**What this task involves:**
Within the entries below, find each line containing the word "normalsize" and copy it.

**Data excerpts:**
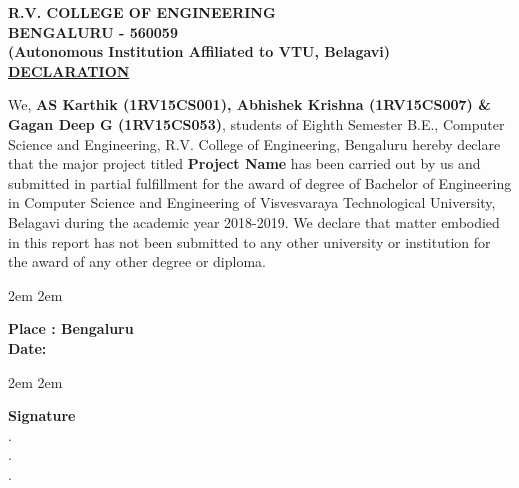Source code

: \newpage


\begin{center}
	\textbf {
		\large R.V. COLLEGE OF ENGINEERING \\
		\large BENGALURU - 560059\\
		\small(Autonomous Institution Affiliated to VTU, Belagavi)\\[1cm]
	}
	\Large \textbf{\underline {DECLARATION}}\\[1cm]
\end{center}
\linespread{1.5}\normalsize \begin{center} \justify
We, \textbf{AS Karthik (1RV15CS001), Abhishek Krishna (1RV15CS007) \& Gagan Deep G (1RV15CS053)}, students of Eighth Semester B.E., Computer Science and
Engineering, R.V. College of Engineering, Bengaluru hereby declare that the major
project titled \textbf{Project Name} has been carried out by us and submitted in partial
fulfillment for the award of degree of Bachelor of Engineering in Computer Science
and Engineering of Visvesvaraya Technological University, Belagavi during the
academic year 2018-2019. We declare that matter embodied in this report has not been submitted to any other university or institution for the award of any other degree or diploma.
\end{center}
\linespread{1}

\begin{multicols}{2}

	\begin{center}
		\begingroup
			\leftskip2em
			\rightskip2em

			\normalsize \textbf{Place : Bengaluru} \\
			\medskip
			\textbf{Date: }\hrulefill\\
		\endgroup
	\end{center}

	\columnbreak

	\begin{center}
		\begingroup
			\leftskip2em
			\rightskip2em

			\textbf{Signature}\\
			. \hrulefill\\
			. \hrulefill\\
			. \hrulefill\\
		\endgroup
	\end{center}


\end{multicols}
* * *
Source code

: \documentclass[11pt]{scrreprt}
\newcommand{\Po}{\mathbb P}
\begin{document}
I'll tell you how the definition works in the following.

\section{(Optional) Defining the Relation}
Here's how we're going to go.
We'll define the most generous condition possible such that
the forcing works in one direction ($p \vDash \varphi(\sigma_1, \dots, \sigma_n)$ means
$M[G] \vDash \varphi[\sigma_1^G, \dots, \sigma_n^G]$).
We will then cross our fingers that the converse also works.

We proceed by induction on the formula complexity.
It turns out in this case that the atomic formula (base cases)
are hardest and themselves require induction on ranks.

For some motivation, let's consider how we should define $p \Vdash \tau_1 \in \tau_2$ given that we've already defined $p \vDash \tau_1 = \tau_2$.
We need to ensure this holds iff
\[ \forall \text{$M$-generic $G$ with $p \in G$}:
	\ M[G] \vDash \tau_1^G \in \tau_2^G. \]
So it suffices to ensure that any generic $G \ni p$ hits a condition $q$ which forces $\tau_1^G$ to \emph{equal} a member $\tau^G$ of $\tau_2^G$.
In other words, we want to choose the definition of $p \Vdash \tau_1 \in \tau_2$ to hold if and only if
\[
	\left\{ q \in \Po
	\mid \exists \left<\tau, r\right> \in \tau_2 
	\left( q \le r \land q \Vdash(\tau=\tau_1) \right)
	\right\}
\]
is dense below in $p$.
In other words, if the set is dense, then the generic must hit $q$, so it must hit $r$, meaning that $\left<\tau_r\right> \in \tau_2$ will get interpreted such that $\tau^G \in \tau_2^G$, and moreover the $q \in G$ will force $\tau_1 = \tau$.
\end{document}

**Result below:**
\linespread{1.5}\normalsize \begin{center} \justify
			\normalsize \textbf{Place : Bengaluru} \\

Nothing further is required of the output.